(Pictures paired with source code)
---+---

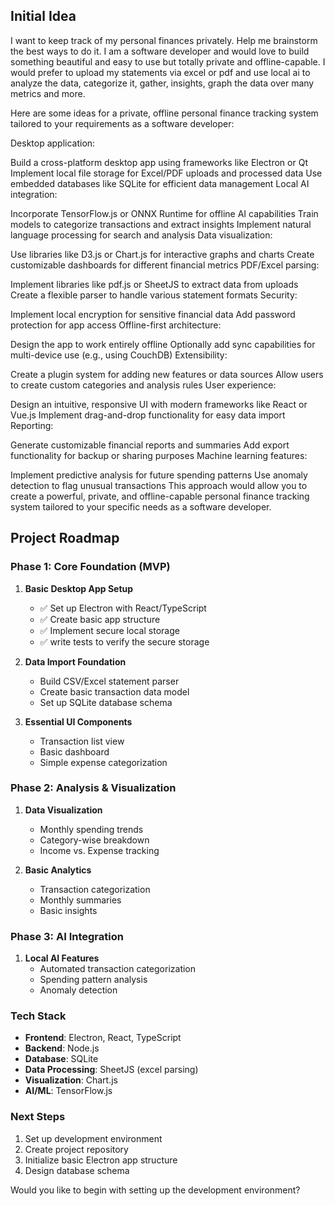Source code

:
## Initial Idea

I want to keep track of my personal finances privately. Help me brainstorm the best ways to do it. I am a software developer and would love to build something beautiful and easy to use but totally private and offline-capable. I would prefer to upload my statements via excel or pdf and use local ai to analyze the data, categorize it, gather, insights, graph the data over many metrics and more.

Here are some ideas for a private, offline personal finance tracking system tailored to your requirements as a software developer:

Desktop application:

Build a cross-platform desktop app using frameworks like Electron or Qt
Implement local file storage for Excel/PDF uploads and processed data
Use embedded databases like SQLite for efficient data management
Local AI integration:

Incorporate TensorFlow.js or ONNX Runtime for offline AI capabilities
Train models to categorize transactions and extract insights
Implement natural language processing for search and analysis
Data visualization:

Use libraries like D3.js or Chart.js for interactive graphs and charts
Create customizable dashboards for different financial metrics
PDF/Excel parsing:

Implement libraries like pdf.js or SheetJS to extract data from uploads
Create a flexible parser to handle various statement formats
Security:

Implement local encryption for sensitive financial data
Add password protection for app access
Offline-first architecture:

Design the app to work entirely offline
Optionally add sync capabilities for multi-device use (e.g., using CouchDB)
Extensibility:

Create a plugin system for adding new features or data sources
Allow users to create custom categories and analysis rules
User experience:

Design an intuitive, responsive UI with modern frameworks like React or Vue.js
Implement drag-and-drop functionality for easy data import
Reporting:

Generate customizable financial reports and summaries
Add export functionality for backup or sharing purposes
Machine learning features:

Implement predictive analysis for future spending patterns
Use anomaly detection to flag unusual transactions
This approach would allow you to create a powerful, private, and offline-capable personal finance tracking system tailored to your specific needs as a software developer.

## Project Roadmap

### Phase 1: Core Foundation (MVP)
1. **Basic Desktop App Setup**
   - ✅ Set up Electron with React/TypeScript
   - ✅ Create basic app structure
   - ✅ Implement secure local storage
   - ✅ write tests to verify the secure storage

2. **Data Import Foundation**
   - Build CSV/Excel statement parser
   - Create basic transaction data model
   - Set up SQLite database schema

3. **Essential UI Components**
   - Transaction list view
   - Basic dashboard
   - Simple expense categorization

### Phase 2: Analysis & Visualization
1. **Data Visualization**
   - Monthly spending trends
   - Category-wise breakdown
   - Income vs. Expense tracking

2. **Basic Analytics**
   - Transaction categorization
   - Monthly summaries
   - Basic insights

### Phase 3: AI Integration
1. **Local AI Features**
   - Automated transaction categorization
   - Spending pattern analysis
   - Anomaly detection

### Tech Stack
- **Frontend**: Electron, React, TypeScript
- **Backend**: Node.js
- **Database**: SQLite
- **Data Processing**: SheetJS (excel parsing)
- **Visualization**: Chart.js
- **AI/ML**: TensorFlow.js

### Next Steps
1. Set up development environment
2. Create project repository
3. Initialize basic Electron app structure
4. Design database schema

Would you like to begin with setting up the development environment?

---+---

Pictures aside, return all the entries above exactly.

Source code

:
## Initial Idea

I want to keep track of my personal finances privately. Help me brainstorm the best ways to do it. I am a software developer and would love to build something beautiful and easy to use but totally private and offline-capable. I would prefer to upload my statements via excel or pdf and use local ai to analyze the data, categorize it, gather, insights, graph the data over many metrics and more.

Here are some ideas for a private, offline personal finance tracking system tailored to your requirements as a software developer:

Desktop application:

Build a cross-platform desktop app using frameworks like Electron or Qt
Implement local file storage for Excel/PDF uploads and processed data
Use embedded databases like SQLite for efficient data management
Local AI integration:

Incorporate TensorFlow.js or ONNX Runtime for offline AI capabilities
Train models to categorize transactions and extract insights
Implement natural language processing for search and analysis
Data visualization:

Use libraries like D3.js or Chart.js for interactive graphs and charts
Create customizable dashboards for different financial metrics
PDF/Excel parsing:

Implement libraries like pdf.js or SheetJS to extract data from uploads
Create a flexible parser to handle various statement formats
Security:

Implement local encryption for sensitive financial data
Add password protection for app access
Offline-first architecture:

Design the app to work entirely offline
Optionally add sync capabilities for multi-device use (e.g., using CouchDB)
Extensibility:

Create a plugin system for adding new features or data sources
Allow users to create custom categories and analysis rules
User experience:

Design an intuitive, responsive UI with modern frameworks like React or Vue.js
Implement drag-and-drop functionality for easy data import
Reporting:

Generate customizable financial reports and summaries
Add export functionality for backup or sharing purposes
Machine learning features:

Implement predictive analysis for future spending patterns
Use anomaly detection to flag unusual transactions
This approach would allow you to create a powerful, private, and offline-capable personal finance tracking system tailored to your specific needs as a software developer.

## Project Roadmap

### Phase 1: Core Foundation (MVP)
1. **Basic Desktop App Setup**
   - ✅ Set up Electron with React/TypeScript
   - ✅ Create basic app structure
   - ✅ Implement secure local storage
   - ✅ write tests to verify the secure storage

2. **Data Import Foundation**
   - Build CSV/Excel statement parser
   - Create basic transaction data model
   - Set up SQLite database schema

3. **Essential UI Components**
   - Transaction list view
   - Basic dashboard
   - Simple expense categorization

### Phase 2: Analysis & Visualization
1. **Data Visualization**
   - Monthly spending trends
   - Category-wise breakdown
   - Income vs. Expense tracking

2. **Basic Analytics**
   - Transaction categorization
   - Monthly summaries
   - Basic insights

### Phase 3: AI Integration
1. **Local AI Features**
   - Automated transaction categorization
   - Spending pattern analysis
   - Anomaly detection

### Tech Stack
- **Frontend**: Electron, React, TypeScript
- **Backend**: Node.js
- **Database**: SQLite
- **Data Processing**: SheetJS (excel parsing)
- **Visualization**: Chart.js
- **AI/ML**: TensorFlow.js

### Next Steps
1. Set up development environment
2. Create project repository
3. Initialize basic Electron app structure
4. Design database schema

Would you like to begin with setting up the development environment?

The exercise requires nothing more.